The Manitoba 2012 budget highlights state that projects like Bipole III (transmission line), and Keeyask and Conawapa (planned generating stations) “will grow our power exports, create jobs and keep rates affordable for Manitoba families.”
As noted in the Brandon Sun on April 4, Hydro applied to raise rates 3.5 per cent this year (although a lower rate was approved). As 3.5 per cent is well above the level of overall inflation, this may not have been everyone’s idea of keeping “rates affordable for Manitoba families.”
Because of the recent advent of shale gas technology, the North American energy market has been turned inside out. Thus Hydro is faced with the dilemma that every kilowatt of power they export is sold at a loss. It could be many years, like 10 or 20, before this changes in any significant way.
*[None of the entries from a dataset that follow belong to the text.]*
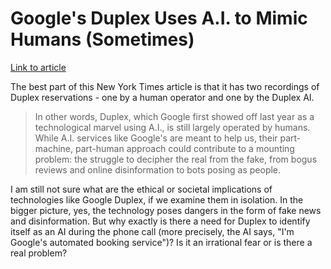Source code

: # Google's Duplex Uses A.I. to Mimic Humans (Sometimes)

[Link to article](https://www.nytimes.com/2019/05/22/technology/personaltech/ai-google-duplex.html)

The best part of this New York Times article is that it has two recordings of Duplex reservations - one by a human operator and one by the Duplex AI.

> In other words, Duplex, which Google first showed off last year as a technological marvel using A.I., is still largely operated by humans. While A.I. services like Google's are meant to help us, their part-machine, part-human approach could contribute to a mounting problem: the struggle to decipher the real from the fake, from bogus reviews and online disinformation to bots posing as people.

I am still not sure what are the ethical or societal implications of technologies like Google Duplex, if we examine them in isolation. In the bigger picture, yes, the technology poses dangers in the form of fake news and disinformation. But why exactly is there a need for Duplex to identify itself as an AI during the phone call (more precisely, the AI says, "I'm Google's automated booking service")? Is it an irrational fear or is there a real problem?
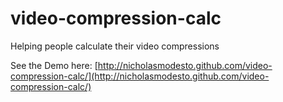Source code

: video-compression-calc
======================

Helping people calculate their video compressions

See the Demo here: [http://nicholasmodesto.github.com/video-compression-calc/](http://nicholasmodesto.github.com/video-compression-calc/)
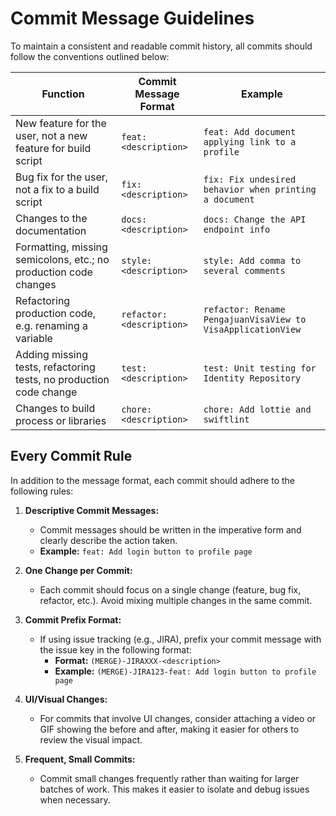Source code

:# Commit Message Guidelines

To maintain a consistent and readable commit history, all commits should follow the conventions outlined below:

| **Function**                                                       | **Commit Message Format** | **Example**                                                 |
| ------------------------------------------------------------------ | ------------------------- | ----------------------------------------------------------- |
| New feature for the user, not a new feature for build script       | `feat: <description>`     | `feat: Add document applying link to a profile`             |
| Bug fix for the user, not a fix to a build script                  | `fix: <description>`      | `fix: Fix undesired behavior when printing a document`      |
| Changes to the documentation                                       | `docs: <description>`     | `docs: Change the API endpoint info`                        |
| Formatting, missing semicolons, etc.; no production code changes   | `style: <description>`    | `style: Add comma to several comments`                      |
| Refactoring production code, e.g. renaming a variable              | `refactor: <description>` | `refactor: Rename PengajuanVisaView to VisaApplicationView` |
| Adding missing tests, refactoring tests, no production code change | `test: <description>`     | `test: Unit testing for Identity Repository`                |
| Changes to build process or libraries                              | `chore: <description>`    | `chore: Add lottie and swiftlint`                           |

## Every Commit Rule

In addition to the message format, each commit should adhere to the following rules:

1. **Descriptive Commit Messages:**

   - Commit messages should be written in the imperative form and clearly describe the action taken.
   - **Example:** `feat: Add login button to profile page`

2. **One Change per Commit:**

   - Each commit should focus on a single change (feature, bug fix, refactor, etc.). Avoid mixing multiple changes in the same commit.

3. **Commit Prefix Format:**

   - If using issue tracking (e.g., JIRA), prefix your commit message with the issue key in the following format:
     - **Format:** `(MERGE)-JIRAXXX-<description>`
     - **Example:** `(MERGE)-JIRA123-feat: Add login button to profile page`

4. **UI/Visual Changes:**

   - For commits that involve UI changes, consider attaching a video or GIF showing the before and after, making it easier for others to review the visual impact.

5. **Frequent, Small Commits:**
   - Commit small changes frequently rather than waiting for larger batches of work. This makes it easier to isolate and debug issues when necessary.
There is nothing Hydro can do about the shale gas challenge, but there is plenty they could do about re-examining their grandiose development plans, namely the building of Bipole III, Keeyask and Conawapa for $20 billion, which may do little more than create more capacity to export more surplus power at a subsidized price.
A giant power export scheme, losing money year after year, would be most unlikely to contribute to keeping “rates affordable for Manitoba families.”
The above-mentioned infrastructure would almost triple Hydro’s debt, which again will have the opposite effect of keeping “rates affordable for Manitoba families.”
With Canadian household debt, and debt at various levels of government at alarming levels (as mentioned again this week by the Bank of Canada’s Mark Carney) there is every reason to fear that Hydro’s plan will simply add another layer of economy-stifling debt to be passed on to us, the Manitoba taxpayer, our children and grandchildren. The problem is that it’s not their money that they are gambling with.